Большинство откликов на нёё были от положительных до восторженных. Впрочем, были и недовольные. Так, вспоминается мнение одного высоко партийного начальника, который говорил мне: «Ну что хорошего в этой «Ветке сакуры»? Автор сюсюкает, глядя на эту веточку, но разве можно сравнить её с цветущей черёмухой! Вот это подлинная красота!».
Дело прошлое, но нашлось одно место, где эта популярная книга подверглась острой критике. Это … Институт востоковедения АН СССР.
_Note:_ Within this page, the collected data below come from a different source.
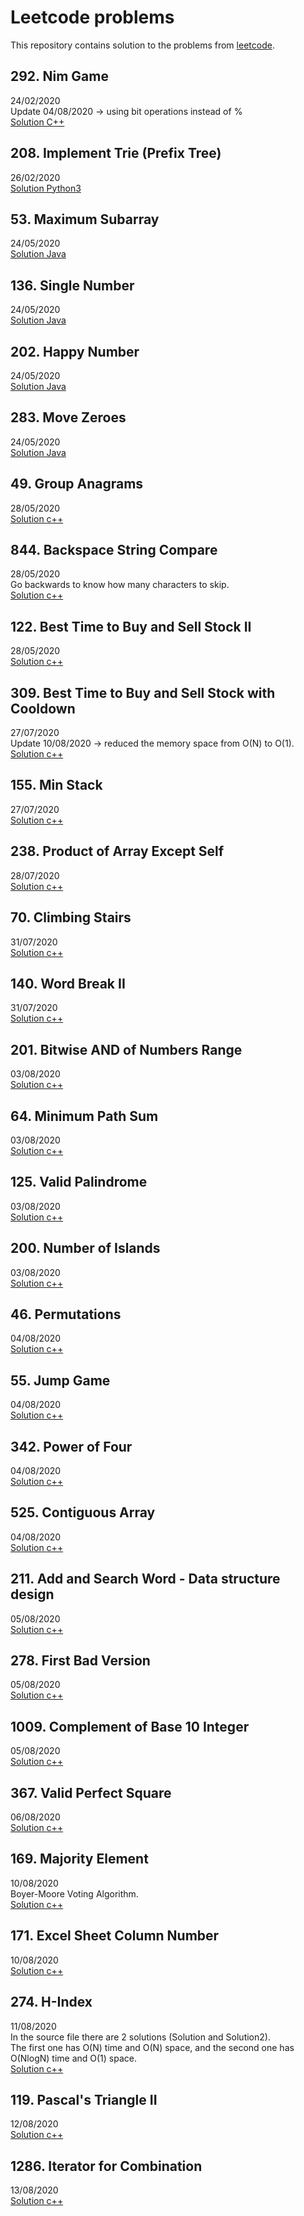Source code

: # Leetcode problems
This repository contains solution to the problems from [leetcode](www.leetcode.com).

## 292. Nim Game
24/02/2020 \
Update 04/08/2020 -> using bit operations instead of % \
[Solution C++](C++/292-nim-game.cpp)

## 208. Implement Trie (Prefix Tree)
26/02/2020 \
[Solution Python3](Python3/208-implement-trie-prefix-tree.py)

## 53. Maximum Subarray
24/05/2020 \
[Solution Java](Java/53-maximum-subarray.java)

## 136. Single Number
24/05/2020 \
[Solution Java](Java/136-single-number.java)

## 202. Happy Number
24/05/2020 \
[Solution Java](Java/202-happy-number.java)

## 283. Move Zeroes
24/05/2020 \
[Solution Java](Java/283-move-zeroes.java)

## 49. Group Anagrams
28/05/2020 \
[Solution c++](C++/49-group-anagrams.cpp)

## 844. Backspace String Compare
28/05/2020 \
Go backwards to know how many characters to skip. \
[Solution c++](C++/844-backspace-string-compare.cpp)

## 122. Best Time to Buy and Sell Stock II
28/05/2020 \
[Solution c++](C++/122-best-time-to-buy-and-sell-stock-ii.cpp)

## 309. Best Time to Buy and Sell Stock with Cooldown
27/07/2020 \
Update 10/08/2020 -> reduced the memory space from O(N) to O(1). \
[Solution c++](C++/309-best-time-to-buy-and-sell-stock-with-cooldown.cpp)

## 155. Min Stack
27/07/2020 \
[Solution c++](C++/155-min-stack.cpp)

## 238. Product of Array Except Self
28/07/2020 \
[Solution c++](C++/238-product-of-array-except-self.cpp)

## 70. Climbing Stairs
31/07/2020 \
[Solution c++](C++/70-climbing-stairs.cpp)

## 140. Word Break II
31/07/2020 \
[Solution c++](C++/140-word-break-ii.cpp)

## 201. Bitwise AND of Numbers Range
03/08/2020 \
[Solution c++](C++/201-bitwise-and-of-numbers-range.cpp)

## 64. Minimum Path Sum
03/08/2020 \
[Solution c++](C++/64-minimum-path-sum.cpp)

## 125. Valid Palindrome
03/08/2020 \
[Solution c++](C++/125-valid-palindrome.cpp)

## 200. Number of Islands
03/08/2020 \
[Solution c++](C++/200-number-of-islands.cpp)

## 46. Permutations
04/08/2020 \
[Solution c++](C++/46-permutations.cpp)

## 55. Jump Game
04/08/2020 \
[Solution c++](C++/55-jump-game.cpp)

## 342. Power of Four
04/08/2020 \
[Solution c++](C++/342-power-of-four.cpp)

## 525. Contiguous Array
04/08/2020 \
[Solution c++](C++/525-contiguous-array.cpp)

## 211. Add and Search Word - Data structure design
05/08/2020 \
[Solution c++](C++/211-add-and-search-word-data-structure-design.cpp)

## 278. First Bad Version
05/08/2020 \
[Solution c++](C++/278-first-bad-version.cpp)

## 1009. Complement of Base 10 Integer
05/08/2020 \
[Solution c++](C++/1009-complement-of-base-10-integer.cpp)

## 367. Valid Perfect Square
06/08/2020 \
[Solution c++](C++/367-valid-perfect-square.cpp)

## 169. Majority Element
10/08/2020 \
Boyer-Moore Voting Algorithm. \
[Solution c++](C++/169-majority-element.cpp)

## 171. Excel Sheet Column Number
10/08/2020 \
[Solution c++](C++/171-excel-sheet-column-number.cpp)

## 274. H-Index
11/08/2020 \
In the source file there are 2 solutions (Solution and Solution2). \
The first one has O(N) time and O(N) space, and the second one has O(NlogN) time and O(1) space. \
[Solution c++](C++/274-h-index.cpp)

## 119. Pascal's Triangle II
12/08/2020 \
[Solution c++](C++/119-pascals-triangle-ii.cpp)

## 1286. Iterator for Combination
13/08/2020 \
[Solution c++](C++/1286-iterator-for-combination.cpp)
Автора пригласил туда его предшественник по корпункту «Правды» в Токио И.Латышев, который по возвращению возглавил отдел Японии в упомянутом институте. Впрочем, предоставлю ему самому слово:
«Не все, что говорили японоведы на встрече, было приятно слышать Всеволоду Овчинникову, привыкшему лишь к похвалам, но все-таки и в моем выступлении, и в выступлениях Н. Чегодарь, Л. Гришелевой и некоторых других специалистов отмечались не только всем очевидные достоинства книги, но и ее слабые стороны. В частности, отмечалось, что в оценках быта и нравов японцев Овчинников зачастую полагался на сведения и суждения, почерпнутые им из книг американских авторов, изданных в довоенные и военные годы, в том числе на давно устаревшие сведения и суждения американки Бенедикт Рут − автора книги «Хризантема и меч», ставшей в США бестселлером военных лет. Отмечено было при этом, что в итоге американской оккупации и революционных преобразований, свершившихся в Японии в послевоенные годы, не только условия материального быта, но и менталитет и мировоззрение японцев претерпели глубокие перемены, и что приводимые в «Ветке сакуры» длинные цитаты из книг о японцах, изданных пятьдесят, а то и сто лет назад, уже не годились для понимания таинств «японской души» 70-х годов двадцатого века».
Не хочу быть арбитром в этом давнем споре «японофилов» и «японофобов». Возможно автор «Ветки сакуры» где-то ошибался, блуждая по закоулкам японской души, может в чём-то недооценил итоги американской оккупации и революционных преобразований (?), но бесспорно то, что эта книга стала настоящим прорывом в японоведении, вопреки брюзжанию дипломированных учёных. В конце концов, публицистике позволительно то, что не совсем укладывается в научные трактаты (так мне лично кажется).
После отъезда Овчинникова из Японии мы встречались крайне редко. Вернее, наше общение приняло однобокий виртуальный характер: мы с интересом смотрели очень популярную в те годы телевизионную передачу «Международная панорама», которую создал А.Бовин и которая шла почти двадцать лет. В роли ведущих выступал весь цвет советской журналистики. Среди них, естественно, был и Всеволод Владимирович.
Несколько раз мы пересекались с ним на приёмах в японском посольстве, но особенно мне запомнилась встреча в Пекине, где мы вместе оказались в большой группе журналистов, освещавших визит президента СССР М.Горбачёва. Я попросил Севу составить мне очень короткий перечень мест, которые никак нельзя не посетить. Несмотря на сумасшедший график работы, мне всё-таки удалось побывать там и лишний раз убедиться в глубоких китаеведческих познаниях Овчинникова.
Летний дворец Ихэюань, Храм неба, Парк Бэйхай, Запретный город, Великая Стена − с той поры эти названия запечатлелись в памяти вместе с красочными фотообразами. За это, как говорится, отдельное спасибо Севе.
Если не ошибаюсь, осенью нашему журналистскому патриарху должно стукнуть 95. Видимо, как всегда, он отключит телефон и уединится со своими близкими. Думаю, что мне не удастся прорваться к нему. Ну что ж, я всё равно очень доволен, что судьба подарила мне возможность встречаться с этим замечательным человеком и общаться с ним, с Музой и дочерью Любой на протяжении более полувека. Я горжусь тем, что являюсь его современником.